### Work order
Task for the records below: repeat the line containing "http://localhost:8081/api/rates/findExchange/USD/EUR" and every line after it, exactly and with nothing else, but leave out the pictures.

### Stored data
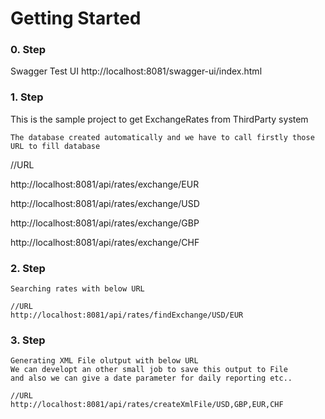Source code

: # Getting Started

### 0. Step

Swagger Test UI 
http://localhost:8081/swagger-ui/index.html

### 1. Step
   This is the sample project to get ExchangeRates from ThirdParty system

    The database created automatically and we have to call firstly those URL to fill database

   //URL

   http://localhost:8081/api/rates/exchange/EUR

   http://localhost:8081/api/rates/exchange/USD

   http://localhost:8081/api/rates/exchange/GBP

   http://localhost:8081/api/rates/exchange/CHF


### 2. Step
    Searching rates with below URL 

    //URL
    http://localhost:8081/api/rates/findExchange/USD/EUR

### 3. Step

    Generating XML File olutput with below URL
    We can developt an other small job to save this output to File 
    and also we can give a date parameter for daily reporting etc..

    //URL
    http://localhost:8081/api/rates/createXmlFile/USD,GBP,EUR,CHF
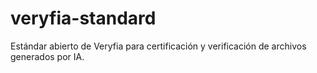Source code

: # veryfia-standard
Estándar abierto de Veryfia para certificación y verificación de archivos generados por IA.
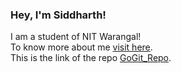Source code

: ### Hey, I'm Siddharth! <br /> ###
I am a student of NIT Warangal! <br />
To know more about me <a href = "https://github.com/Siddharth1002">visit here</a>. <br /> 
This is the link of the repo <a href = "https://github.com/Siddharth1002/GoGit.git">GoGit_Repo</a>.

### Solution
    http://localhost:8081/api/rates/findExchange/USD/EUR

### 3. Step

    Generating XML File olutput with below URL
    We can developt an other small job to save this output to File 
    and also we can give a date parameter for daily reporting etc..

    //URL
    http://localhost:8081/api/rates/createXmlFile/USD,GBP,EUR,CHF
Source code

: # veryfia-standard
Estándar abierto de Veryfia para certificación y verificación de archivos generados por IA.
Source code

: ### Hey, I'm Siddharth! <br /> ###
I am a student of NIT Warangal! <br />
To know more about me <a href = "https://github.com/Siddharth1002">visit here</a>. <br /> 
This is the link of the repo <a href = "https://github.com/Siddharth1002/GoGit.git">GoGit_Repo</a>.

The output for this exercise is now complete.